Exploring sustainable resourcing of indigenous and emerging
Asian mission movements and the potential for partnerships

Why is Christian Apologetics Necessary in South Asia?
Apologetics & Polemics is deeply ingrained in the very psyche, tradition and culture of South Asians in general, particularly amongst those who adhere to the religion of Islam. As a South Asian from Pakistan, I can say that we South Asians have the Athenian syndrome, which is to discuss new ideas about everything, especially about faith issues. The dynamics of these discussions change and vary, depending upon whether the discussion is in relation to inclusive religions like Hinduism & Buddhism or some exclusive religions like Judaism, Christianity & Islam. The way Christian apologetics is used in relation to Hinduism would be quite different from when it is applied during dialogue with Islam; though primarily the underlying Biblical principle would stay the same.
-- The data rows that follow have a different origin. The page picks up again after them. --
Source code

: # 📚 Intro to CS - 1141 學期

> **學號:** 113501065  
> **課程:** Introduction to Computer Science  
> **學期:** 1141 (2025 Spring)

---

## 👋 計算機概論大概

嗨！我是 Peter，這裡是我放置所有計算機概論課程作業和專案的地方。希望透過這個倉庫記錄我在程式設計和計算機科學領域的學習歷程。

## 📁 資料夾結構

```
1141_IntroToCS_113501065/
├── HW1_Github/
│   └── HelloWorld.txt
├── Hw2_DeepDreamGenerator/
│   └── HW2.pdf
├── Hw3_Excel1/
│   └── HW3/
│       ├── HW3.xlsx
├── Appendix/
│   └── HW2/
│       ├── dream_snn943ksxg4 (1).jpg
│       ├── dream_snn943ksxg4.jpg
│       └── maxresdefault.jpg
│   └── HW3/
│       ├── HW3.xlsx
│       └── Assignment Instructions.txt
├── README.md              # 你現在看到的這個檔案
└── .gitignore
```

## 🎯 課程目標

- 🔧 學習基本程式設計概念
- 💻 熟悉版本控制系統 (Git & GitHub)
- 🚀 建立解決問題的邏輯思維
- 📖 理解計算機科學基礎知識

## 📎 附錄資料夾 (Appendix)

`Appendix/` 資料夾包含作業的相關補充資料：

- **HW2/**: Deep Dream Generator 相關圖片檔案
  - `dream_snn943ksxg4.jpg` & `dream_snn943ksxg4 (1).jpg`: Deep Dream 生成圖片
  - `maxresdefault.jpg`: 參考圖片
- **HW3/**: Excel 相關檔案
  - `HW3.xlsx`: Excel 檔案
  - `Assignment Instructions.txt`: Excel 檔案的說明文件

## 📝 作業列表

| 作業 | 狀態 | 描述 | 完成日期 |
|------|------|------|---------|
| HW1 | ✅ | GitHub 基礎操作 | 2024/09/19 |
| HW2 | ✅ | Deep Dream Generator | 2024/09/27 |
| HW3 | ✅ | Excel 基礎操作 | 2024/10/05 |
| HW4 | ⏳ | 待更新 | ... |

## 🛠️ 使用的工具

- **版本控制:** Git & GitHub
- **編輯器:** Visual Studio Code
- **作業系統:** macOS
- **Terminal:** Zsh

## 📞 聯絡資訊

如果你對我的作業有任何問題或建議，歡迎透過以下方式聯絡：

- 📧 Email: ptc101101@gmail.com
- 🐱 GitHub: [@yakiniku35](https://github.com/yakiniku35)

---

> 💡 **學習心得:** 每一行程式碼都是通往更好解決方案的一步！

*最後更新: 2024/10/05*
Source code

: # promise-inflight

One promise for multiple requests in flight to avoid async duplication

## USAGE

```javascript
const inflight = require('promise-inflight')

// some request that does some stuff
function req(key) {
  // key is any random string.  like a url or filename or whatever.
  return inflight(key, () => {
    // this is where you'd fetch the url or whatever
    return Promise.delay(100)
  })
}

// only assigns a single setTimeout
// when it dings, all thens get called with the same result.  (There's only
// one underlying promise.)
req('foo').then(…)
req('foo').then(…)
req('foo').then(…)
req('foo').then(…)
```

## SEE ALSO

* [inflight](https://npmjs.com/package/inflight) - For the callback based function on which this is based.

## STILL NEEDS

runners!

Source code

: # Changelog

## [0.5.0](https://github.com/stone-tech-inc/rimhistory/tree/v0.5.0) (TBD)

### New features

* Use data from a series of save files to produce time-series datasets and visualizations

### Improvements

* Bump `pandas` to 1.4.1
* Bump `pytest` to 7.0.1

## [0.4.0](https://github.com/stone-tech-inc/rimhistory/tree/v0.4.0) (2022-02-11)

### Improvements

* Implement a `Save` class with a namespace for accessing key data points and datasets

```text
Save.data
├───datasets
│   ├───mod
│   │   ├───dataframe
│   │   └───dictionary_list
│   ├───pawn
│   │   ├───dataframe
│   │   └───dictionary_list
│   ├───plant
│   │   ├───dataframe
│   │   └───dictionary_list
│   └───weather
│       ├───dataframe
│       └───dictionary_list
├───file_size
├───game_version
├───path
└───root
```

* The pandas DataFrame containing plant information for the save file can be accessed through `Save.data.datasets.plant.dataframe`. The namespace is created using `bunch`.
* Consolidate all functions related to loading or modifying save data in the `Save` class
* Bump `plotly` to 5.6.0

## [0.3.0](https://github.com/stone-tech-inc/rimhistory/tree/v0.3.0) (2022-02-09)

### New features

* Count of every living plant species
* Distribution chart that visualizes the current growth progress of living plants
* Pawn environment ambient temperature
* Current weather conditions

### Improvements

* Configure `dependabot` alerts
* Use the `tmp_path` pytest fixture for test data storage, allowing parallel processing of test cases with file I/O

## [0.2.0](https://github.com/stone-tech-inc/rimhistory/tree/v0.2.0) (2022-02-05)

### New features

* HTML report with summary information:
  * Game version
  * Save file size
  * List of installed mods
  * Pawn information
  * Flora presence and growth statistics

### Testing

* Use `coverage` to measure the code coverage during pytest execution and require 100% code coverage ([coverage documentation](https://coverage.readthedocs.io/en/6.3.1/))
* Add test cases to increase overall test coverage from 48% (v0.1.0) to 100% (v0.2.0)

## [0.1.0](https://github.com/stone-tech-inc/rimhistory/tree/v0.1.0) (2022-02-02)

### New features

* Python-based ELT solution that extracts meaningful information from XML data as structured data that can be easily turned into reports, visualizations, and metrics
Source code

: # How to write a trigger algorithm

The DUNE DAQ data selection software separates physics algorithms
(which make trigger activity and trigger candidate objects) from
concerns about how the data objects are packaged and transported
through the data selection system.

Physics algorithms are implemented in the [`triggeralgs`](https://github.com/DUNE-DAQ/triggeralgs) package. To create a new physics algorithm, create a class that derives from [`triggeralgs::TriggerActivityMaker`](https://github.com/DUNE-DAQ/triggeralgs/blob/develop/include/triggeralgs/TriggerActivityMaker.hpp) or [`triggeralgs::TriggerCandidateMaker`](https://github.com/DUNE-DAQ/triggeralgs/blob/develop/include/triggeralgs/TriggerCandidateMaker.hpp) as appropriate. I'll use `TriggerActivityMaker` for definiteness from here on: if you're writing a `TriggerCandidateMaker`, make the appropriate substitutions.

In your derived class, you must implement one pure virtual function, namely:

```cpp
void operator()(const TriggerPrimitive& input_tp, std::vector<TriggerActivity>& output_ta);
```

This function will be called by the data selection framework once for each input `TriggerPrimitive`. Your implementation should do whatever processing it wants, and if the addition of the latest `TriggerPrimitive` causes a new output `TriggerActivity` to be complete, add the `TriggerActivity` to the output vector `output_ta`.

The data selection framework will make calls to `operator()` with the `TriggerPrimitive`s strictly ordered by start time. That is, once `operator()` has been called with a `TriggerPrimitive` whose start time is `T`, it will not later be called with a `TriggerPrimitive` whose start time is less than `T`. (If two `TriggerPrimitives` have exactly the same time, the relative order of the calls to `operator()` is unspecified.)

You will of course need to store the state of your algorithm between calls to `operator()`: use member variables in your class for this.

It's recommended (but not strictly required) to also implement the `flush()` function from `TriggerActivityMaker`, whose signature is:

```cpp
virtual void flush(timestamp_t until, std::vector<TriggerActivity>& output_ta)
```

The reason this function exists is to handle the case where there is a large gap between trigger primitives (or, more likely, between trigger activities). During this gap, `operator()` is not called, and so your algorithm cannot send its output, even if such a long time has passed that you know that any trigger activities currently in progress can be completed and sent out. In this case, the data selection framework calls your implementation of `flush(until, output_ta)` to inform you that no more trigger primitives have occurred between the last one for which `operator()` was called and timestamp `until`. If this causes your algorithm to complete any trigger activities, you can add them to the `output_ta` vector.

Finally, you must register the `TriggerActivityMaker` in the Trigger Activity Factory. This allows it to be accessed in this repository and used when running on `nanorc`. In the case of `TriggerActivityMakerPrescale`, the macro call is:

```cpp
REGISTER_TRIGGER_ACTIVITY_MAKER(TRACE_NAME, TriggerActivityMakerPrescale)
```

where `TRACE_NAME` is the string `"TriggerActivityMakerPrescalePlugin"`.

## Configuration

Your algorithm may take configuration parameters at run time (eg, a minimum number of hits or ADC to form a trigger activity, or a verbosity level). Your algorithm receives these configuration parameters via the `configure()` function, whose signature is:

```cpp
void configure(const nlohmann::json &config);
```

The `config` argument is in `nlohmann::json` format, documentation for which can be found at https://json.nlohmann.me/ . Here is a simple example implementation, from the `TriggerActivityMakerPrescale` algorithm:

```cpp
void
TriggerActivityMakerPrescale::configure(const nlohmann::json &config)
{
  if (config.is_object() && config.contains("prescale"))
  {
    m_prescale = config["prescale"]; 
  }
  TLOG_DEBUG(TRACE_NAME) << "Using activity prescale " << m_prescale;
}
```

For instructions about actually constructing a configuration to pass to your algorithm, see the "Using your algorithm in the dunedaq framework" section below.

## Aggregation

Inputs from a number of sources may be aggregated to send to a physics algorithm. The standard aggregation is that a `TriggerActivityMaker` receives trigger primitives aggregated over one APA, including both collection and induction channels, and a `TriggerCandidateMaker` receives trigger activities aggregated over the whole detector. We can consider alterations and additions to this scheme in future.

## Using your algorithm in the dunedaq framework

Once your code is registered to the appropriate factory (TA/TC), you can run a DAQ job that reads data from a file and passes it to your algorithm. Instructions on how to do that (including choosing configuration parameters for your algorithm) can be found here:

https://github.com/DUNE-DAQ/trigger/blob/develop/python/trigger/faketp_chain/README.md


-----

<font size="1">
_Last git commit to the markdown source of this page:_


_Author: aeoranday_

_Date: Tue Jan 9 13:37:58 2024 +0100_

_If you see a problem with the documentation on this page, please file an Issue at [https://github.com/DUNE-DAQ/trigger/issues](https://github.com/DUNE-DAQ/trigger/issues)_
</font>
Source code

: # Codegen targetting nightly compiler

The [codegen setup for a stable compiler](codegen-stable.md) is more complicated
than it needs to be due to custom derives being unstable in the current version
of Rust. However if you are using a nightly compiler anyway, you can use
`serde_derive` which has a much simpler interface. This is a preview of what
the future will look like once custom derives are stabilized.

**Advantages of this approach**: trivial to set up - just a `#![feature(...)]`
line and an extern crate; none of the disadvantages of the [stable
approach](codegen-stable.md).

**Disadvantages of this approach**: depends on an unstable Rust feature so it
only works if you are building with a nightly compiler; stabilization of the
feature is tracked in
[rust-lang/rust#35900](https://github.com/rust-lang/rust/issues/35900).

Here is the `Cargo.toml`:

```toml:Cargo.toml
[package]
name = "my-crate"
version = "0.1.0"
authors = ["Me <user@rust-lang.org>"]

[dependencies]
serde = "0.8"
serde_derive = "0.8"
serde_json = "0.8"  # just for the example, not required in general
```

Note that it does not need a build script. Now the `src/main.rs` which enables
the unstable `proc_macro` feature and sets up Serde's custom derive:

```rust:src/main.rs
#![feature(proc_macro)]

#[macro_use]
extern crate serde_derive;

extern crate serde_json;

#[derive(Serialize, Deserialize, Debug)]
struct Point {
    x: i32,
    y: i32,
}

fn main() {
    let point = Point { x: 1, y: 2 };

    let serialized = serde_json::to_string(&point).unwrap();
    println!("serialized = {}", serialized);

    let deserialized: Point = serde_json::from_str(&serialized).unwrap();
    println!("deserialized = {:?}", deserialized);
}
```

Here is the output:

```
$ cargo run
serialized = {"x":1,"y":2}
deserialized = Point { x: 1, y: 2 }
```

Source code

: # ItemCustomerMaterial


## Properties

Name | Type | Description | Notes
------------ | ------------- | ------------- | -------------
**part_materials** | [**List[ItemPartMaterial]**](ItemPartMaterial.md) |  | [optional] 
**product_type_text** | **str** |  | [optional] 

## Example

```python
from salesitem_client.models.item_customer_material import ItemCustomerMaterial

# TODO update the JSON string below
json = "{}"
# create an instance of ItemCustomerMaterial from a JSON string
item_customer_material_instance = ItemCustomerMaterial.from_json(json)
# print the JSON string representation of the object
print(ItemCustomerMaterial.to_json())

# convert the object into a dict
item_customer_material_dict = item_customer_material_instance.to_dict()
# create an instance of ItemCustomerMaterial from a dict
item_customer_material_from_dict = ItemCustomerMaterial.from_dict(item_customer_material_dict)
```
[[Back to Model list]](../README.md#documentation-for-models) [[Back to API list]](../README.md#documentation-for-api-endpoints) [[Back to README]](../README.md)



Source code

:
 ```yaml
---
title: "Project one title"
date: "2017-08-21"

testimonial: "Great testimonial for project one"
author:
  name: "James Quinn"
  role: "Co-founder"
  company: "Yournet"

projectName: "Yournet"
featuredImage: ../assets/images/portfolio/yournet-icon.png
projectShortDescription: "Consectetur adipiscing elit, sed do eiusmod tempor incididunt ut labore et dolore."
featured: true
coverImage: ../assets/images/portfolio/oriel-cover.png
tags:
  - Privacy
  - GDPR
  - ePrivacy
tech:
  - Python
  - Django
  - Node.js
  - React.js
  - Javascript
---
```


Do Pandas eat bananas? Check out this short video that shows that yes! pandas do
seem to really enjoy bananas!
The inclusive nature of Hinduism, Sikhism, Jainism and Buddhism means they don‟t seem to have the same wavelength of polemics against Christianity as Islam. A Hindu has not much problem in accepting Jesus as God, as it is a matter of adding Jesus to the 160 million Hindu gods; they might even tell you that you can be a Hindu and a Christian at the same time. For a Buddhist, there is no dichotomy in being a Christian and a Buddhist at the same time; because Buddha is a stage of enlightenment and they are happy to accept Jesus as one of their Buddhas. Because of their inclusive nature these religions are not as evangelistic as Christianity & Islam, and definitely not as polemical towards Christianity as Islam.
Both Christianity and Islam are very exclusive faiths, with very little if at all any grey areas. You are either in or you are out!! If you profess to be a Christian or a Muslim, then you can‟t be something else at the same time. Gnostics tried syncretising Christianity with pantheism, but they failed; similar efforts for syncretising Islam were made by the Mughal emperor, Jalal-ul-Din Akbar, but they weren‟t successful either. Today we read about Gnosticism and Akbar‟s Deen-e-Elahi only in history books, as neither of them has any known followers. Both Christianity & Islam claim to have the ultimate truth, which makes them inherently evangelistic in nature, as they both feel that it is their duty to propagate and defend their God given truth. This kind of exclusivity combined with a divine evangelistic mandate often brings the both religions into confrontation all over the world and South Asia is no exception in this matter. During the last couple of hundred years, South Asia has seen many Muslim polemicists, who have mainly targeted Christianity in their effort to try to make Islam win by default. It is not surprising at all that most of the Christian apologetics in South Asia have also been focussed mainly on answering the Muslim objections to Christianity. For this reason, as we discuss about Christian apologetics in South Asia, the main thrust of our focus in this paper will stay on Christian Muslim apologetics.